Donald Trump fails to contain growing Republican Party rebellion
GOP heavyweights abandon the presidential candidate, accusing him of being a threat to his own country
Donald Trump’ loneliness at the top of the Republican Party is more and more evident every day. The GOP presidential candidate who will face Democrat Hillary Clinton in November has the backing of millions of voters but fails to win over party leaders. Maine Senator Susan Collins and 50 Republican senior security and defense officials from past administrations have said they do not believe the New York businessman possesses the character to be the president of the United States.
Trump has become the de facto leader of the Republican Party since he was crowned as the official GOP nominee for the White House at the Republican National Convention in Cleveland, Ohio in July. Delegates in Cleveland closed ranks around him and some of the most prominent GOP figures took the stage to defend him. Paul Ryan, the speaker of the House of Representatives, spoke up for Trump albeit without much enthusiasm. The Senate majority leader, Mitch McConnell, also urged Republicans to vote for the real estate mogul.

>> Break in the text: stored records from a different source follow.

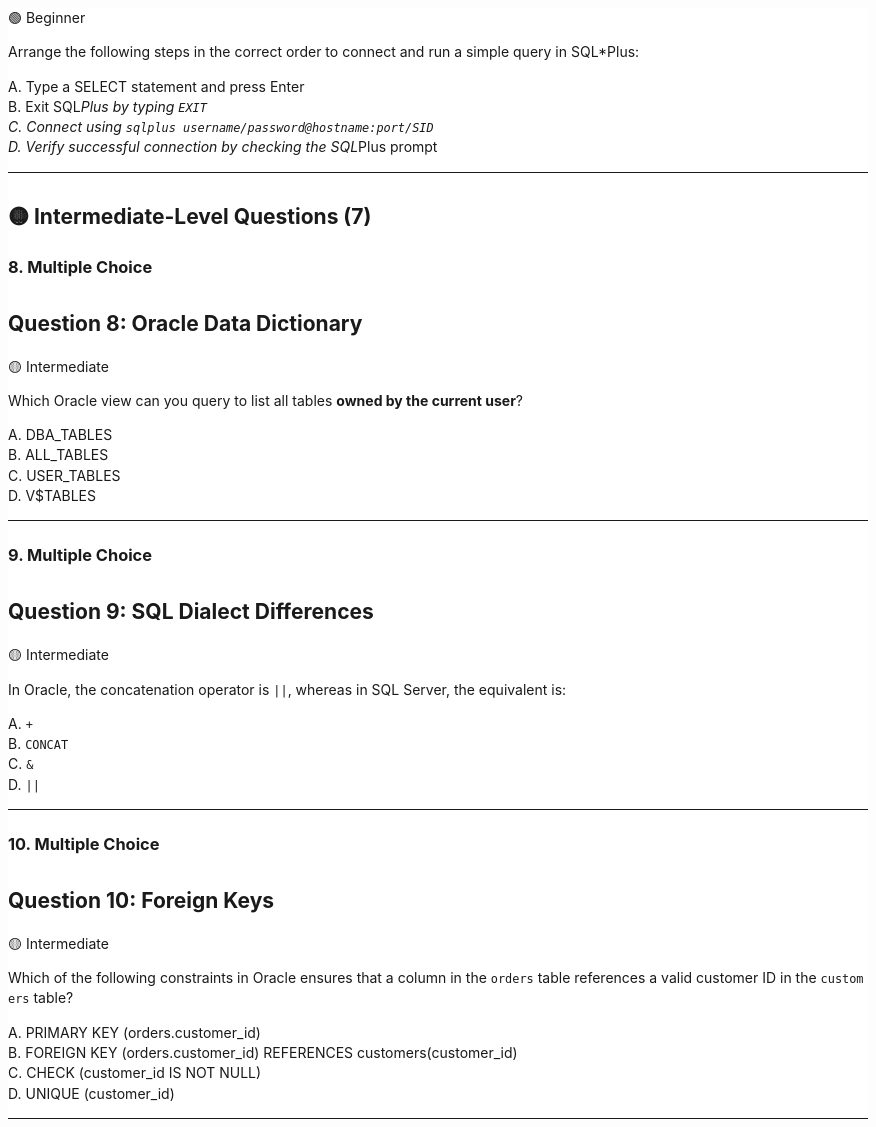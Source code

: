 🟢 Beginner

Arrange the following steps in the correct order to connect and run a simple query in SQL*Plus:

A. Type a SELECT statement and press Enter  
B. Exit SQL*Plus by typing `EXIT`  
C. Connect using `sqlplus username/password@hostname:port/SID`  
D. Verify successful connection by checking the SQL*Plus prompt  

---

## 🟡 Intermediate-Level Questions (7)

### 8. Multiple Choice

## Question 8: Oracle Data Dictionary

🟡 Intermediate

Which Oracle view can you query to list all tables **owned by the current user**?

A. DBA_TABLES  
B. ALL_TABLES  
C. USER_TABLES  
D. V$TABLES  

---

### 9. Multiple Choice

## Question 9: SQL Dialect Differences

🟡 Intermediate

In Oracle, the concatenation operator is `||`, whereas in SQL Server, the equivalent is:

A. `+`  
B. `CONCAT`  
C. `&`  
D. `||`  

---

### 10. Multiple Choice

## Question 10: Foreign Keys

🟡 Intermediate

Which of the following constraints in Oracle ensures that a column in the `orders` table references a valid customer ID in the `customers` table?

A. PRIMARY KEY (orders.customer_id)  
B. FOREIGN KEY (orders.customer_id) REFERENCES customers(customer_id)  
C. CHECK (customer_id IS NOT NULL)  
D. UNIQUE (customer_id)  

---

Trump has turned his back on the national security complex, the “deep state,” that network of experts, senior officials, formidable spies and politicians
Yet the absence of former Presidents George H.W. Bush and George W. Bush, the last two GOP presidential nominees, John McCain and Mitt Romney, and the governor of the state that hosted the event, John Kasich, was a clear sign that the New York magnate was having a hard time uniting the party. His main rival in the primaries, Texas Senator Ted Cruz, was booed off the stage as he delivered a speech that failed to endorse the candidate.
From then on, everything has gotten much worse for Donald Trump. His ratings are falling. He has refused to heed advice and take on a more presidential tone. He has maintained his usual style: insults, slights, an insistence on demolishing what he calls political correctness. Meanwhile, the ranks of dissidents forming against him within the GOP are growing.

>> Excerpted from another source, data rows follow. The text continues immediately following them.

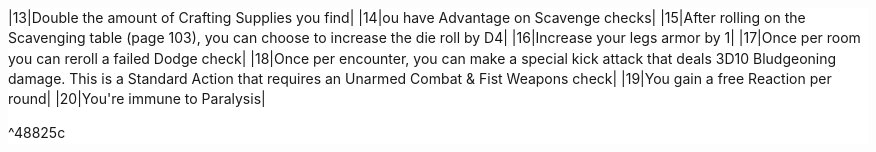 |13|Double the amount of Crafting Supplies you find|
|14|ou have Advantage on Scavenge checks|
|15|After rolling on the Scavenging table (page 103), you can choose to increase the die roll by D4|
|16|Increase your legs armor by 1|
|17|Once per room you can reroll a failed Dodge check|
|18|Once per encounter, you can make a special kick attack that deals 3D10 Bludgeoning damage. This is a Standard Action that requires an Unarmed Combat & Fist Weapons check|
|19|You gain a free Reaction per round|
|20|You're immune to Paralysis|

^48825c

Trump received a one-two punch this week as 50 high ranking national security officials from past Republican administrations going all the way back to Richard Nixon in the late 1960s published an open letter that questioned his abilities and Republican Senator Collins wrote a searing article in The Washington Post denouncing him. Both texts, written in similar language, say his character makes him unfit to be commander-in-chief.

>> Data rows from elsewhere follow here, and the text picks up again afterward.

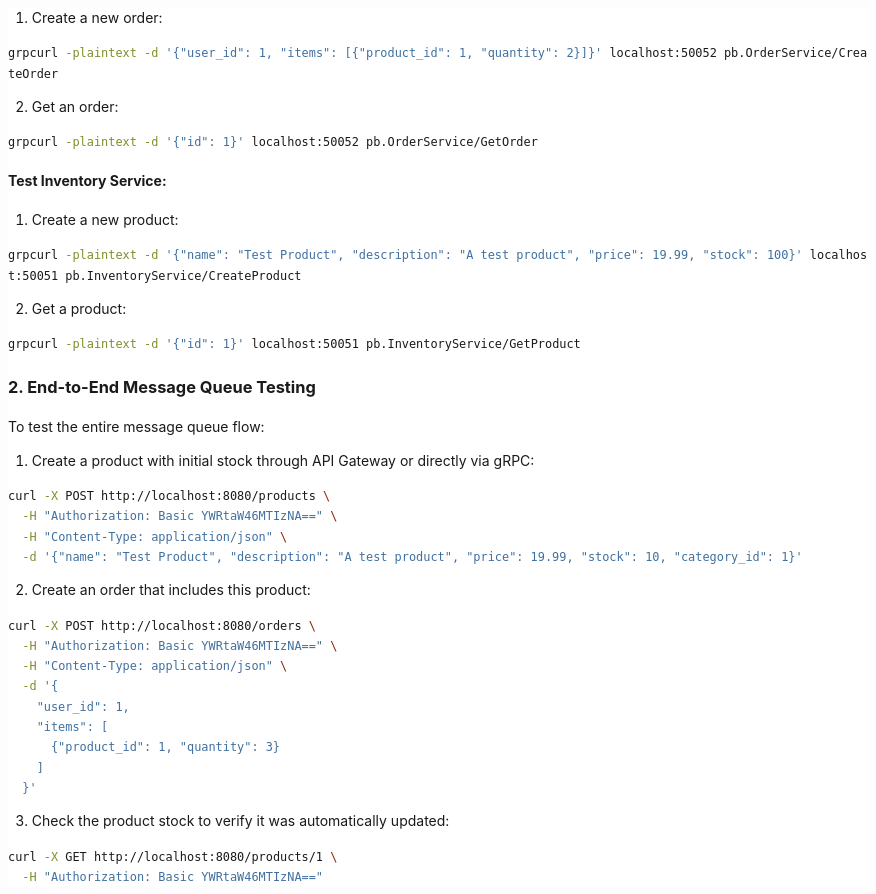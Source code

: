 1. Create a new order:

```bash
grpcurl -plaintext -d '{"user_id": 1, "items": [{"product_id": 1, "quantity": 2}]}' localhost:50052 pb.OrderService/CreateOrder
```

2. Get an order:

```bash
grpcurl -plaintext -d '{"id": 1}' localhost:50052 pb.OrderService/GetOrder
```

#### Test Inventory Service:

1. Create a new product:

```bash
grpcurl -plaintext -d '{"name": "Test Product", "description": "A test product", "price": 19.99, "stock": 100}' localhost:50051 pb.InventoryService/CreateProduct
```

2. Get a product:

```bash
grpcurl -plaintext -d '{"id": 1}' localhost:50051 pb.InventoryService/GetProduct
```

### 2. End-to-End Message Queue Testing

To test the entire message queue flow:

1. Create a product with initial stock through API Gateway or directly via gRPC:

```bash
curl -X POST http://localhost:8080/products \
  -H "Authorization: Basic YWRtaW46MTIzNA==" \
  -H "Content-Type: application/json" \
  -d '{"name": "Test Product", "description": "A test product", "price": 19.99, "stock": 10, "category_id": 1}'
```

2. Create an order that includes this product:

```bash
curl -X POST http://localhost:8080/orders \
  -H "Authorization: Basic YWRtaW46MTIzNA==" \
  -H "Content-Type: application/json" \
  -d '{
    "user_id": 1,
    "items": [
      {"product_id": 1, "quantity": 3}
    ]
  }'
```

3. Check the product stock to verify it was automatically updated:

```bash
curl -X GET http://localhost:8080/products/1 \
  -H "Authorization: Basic YWRtaW46MTIzNA=="
```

Senator Susan Collins, a moderate conservative, cited Trump’s suggestion that a federal district judge might be biased because of his Mexican heritage, his remarks mocking a disabled journalist, and his criticism of the family of an American Muslim soldier who died in combat in Iraq. She said Trump is “unworthy of being our president” and his “lack of self-restraint and his barrage of ill-informed comments would make an already perilous world even more so.” Trump dishonors GOP traditions and she, therefore, does not feel compelled to vote for him in November, Collins added. She is the fourth Republican senator to announce her decision to not vote for her party’s official candidate. About a dozen GOP senators have expressed reservations about supporting Trump.
Meanwhile, 50 senior officials — including ex-CIA Director Michael Hayen and former Secretaries of Homeland Security Michael Chertoff and Tom Ridge— signed an open letter published on Monday to warn Americans that Trump would make “a dangerous president,” “the most reckless in American history.”
Ex-CIA chief Michael Hayden said in February that the armed forces might disobey some orders the GOP candidate has suggested
These are strong accusations to launch against a presidential candidate from one of the country’s two major parties. And they are even more significant seeing as they came from the thinkers and leaders who, under normal circumstances, would be helping their candidate prepare his presidential agenda and a smooth transition to the White House.
Trump has turned his back on the national security complex, the “deep state,” that network of experts, senior officials, formidable spies and politicians who are the guarantors of continuity in foreign policy and national defense of the most powerful country in the world.
If Trump wins in November, he will have to reconcile with this group or the United States will enter unchartered territory: a conflict between political and military powers. Ex-CIA chief Michael Hayden said in February that the armed forces might disobey some orders - say, killing family members of suspected terrorists as the GOP candidate has suggested. “You are required not to follow an unlawful order,” Hayden explained.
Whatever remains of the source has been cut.